Lo que encontramos no es un hombre atrapado en su propia juventud, aferrándose a su fabuloso estatus como jugador de Grandes Ligas de Béisbol. Stoddard está haciendo lo contrario: envejecer, crecer, aprender lo que hizo mejor que cualquier otra cosa en su vida. Es admirable, es inofensivo, y sin embargo para la mayoría de nosotros, es tan claramente triste.

***

La noticia del regreso de Palmeiro ha sido recibida con desprecio universal: desprecio por el hombre que usó esteroides y mintió al Congreso, desprecio por el anciano triste que ensuciaba lanzamientos en una jaula de bateo, y soñando como un niño. Es un desprecio democrático, un odio común por la persona que merece una atención inmerecida, que no está satisfecho con su fama y sus millones. Somos una cultura paradójica, blandiendo un espíritu de soñar y escalar, pero derribando a aquellos que se consideran especiales y no conocen su lugar. Para la ex estrella, es solo otro elemento de su propia narrativa, la debilidad y la duda que debe superar.

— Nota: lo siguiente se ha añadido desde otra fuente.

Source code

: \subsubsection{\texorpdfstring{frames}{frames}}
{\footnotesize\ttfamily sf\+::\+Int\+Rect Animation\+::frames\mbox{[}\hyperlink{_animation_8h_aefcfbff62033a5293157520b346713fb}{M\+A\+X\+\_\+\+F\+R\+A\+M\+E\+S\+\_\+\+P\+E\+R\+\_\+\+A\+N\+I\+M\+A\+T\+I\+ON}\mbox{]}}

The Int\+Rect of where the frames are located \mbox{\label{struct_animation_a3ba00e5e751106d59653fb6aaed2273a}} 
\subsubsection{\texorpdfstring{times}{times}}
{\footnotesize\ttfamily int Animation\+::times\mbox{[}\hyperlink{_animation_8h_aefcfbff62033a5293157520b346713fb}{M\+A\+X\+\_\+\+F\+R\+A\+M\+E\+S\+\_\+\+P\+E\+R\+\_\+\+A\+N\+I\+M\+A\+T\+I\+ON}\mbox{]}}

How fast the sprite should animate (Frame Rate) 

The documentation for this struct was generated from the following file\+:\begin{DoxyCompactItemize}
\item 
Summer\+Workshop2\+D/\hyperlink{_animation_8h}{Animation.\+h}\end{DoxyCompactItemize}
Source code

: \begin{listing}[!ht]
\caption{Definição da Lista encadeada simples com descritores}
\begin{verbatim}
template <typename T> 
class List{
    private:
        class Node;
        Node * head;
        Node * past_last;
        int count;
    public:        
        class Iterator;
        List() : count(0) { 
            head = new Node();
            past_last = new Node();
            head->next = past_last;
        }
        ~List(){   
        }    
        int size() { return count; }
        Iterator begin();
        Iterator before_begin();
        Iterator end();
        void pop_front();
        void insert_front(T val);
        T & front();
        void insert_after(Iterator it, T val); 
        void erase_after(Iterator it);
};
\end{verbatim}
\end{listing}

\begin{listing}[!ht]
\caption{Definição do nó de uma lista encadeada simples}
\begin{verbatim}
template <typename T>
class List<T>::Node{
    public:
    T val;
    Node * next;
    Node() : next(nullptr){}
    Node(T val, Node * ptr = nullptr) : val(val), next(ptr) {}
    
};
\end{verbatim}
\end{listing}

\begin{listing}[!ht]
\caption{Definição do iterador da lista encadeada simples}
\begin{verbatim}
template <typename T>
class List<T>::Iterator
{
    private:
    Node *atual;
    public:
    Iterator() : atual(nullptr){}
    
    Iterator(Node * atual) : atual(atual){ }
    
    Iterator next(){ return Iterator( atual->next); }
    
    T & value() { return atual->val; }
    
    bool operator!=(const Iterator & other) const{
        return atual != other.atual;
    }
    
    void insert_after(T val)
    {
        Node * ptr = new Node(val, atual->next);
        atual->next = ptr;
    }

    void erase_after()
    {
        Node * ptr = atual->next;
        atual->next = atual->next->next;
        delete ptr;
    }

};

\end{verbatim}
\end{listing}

Pocas cosas en el béisbol inspiran ira tan eficientemente como el jugador de pelota que se niega a retirarse, y en cambio empaña su propio legado y nuestros recuerdos, como el difuminado Ken Griffey Jr. durmiendo en el clubhouse. Es extraño que hayamos decidido hablar en nombre de los jugadores a este respecto, particularmente en el béisbol moderno, con su enfoque en la asignación de tareas a los recursos humanos. Al jugador de hoy simplemente se le pide que ejecute en la situación que se le proporciona. Si Palmeiro está verdaderamente acabado, la mano invisible del béisbol lo dejará de lado; ciertamente ningún equipo estará interesado en agregarlo solo por su presencia en el clubhouse. La realidad asfixiará a Palmeiro sin nuestra ayuda.

Pero si nos olvidamos de esa realidad, ¿qué queda? Un hombre que desea ser un jugador de Grandes Ligas, como el resto de nosotros, pero sin miedo. Eso, más que cualquier otra cosa, es su verdadero crimen.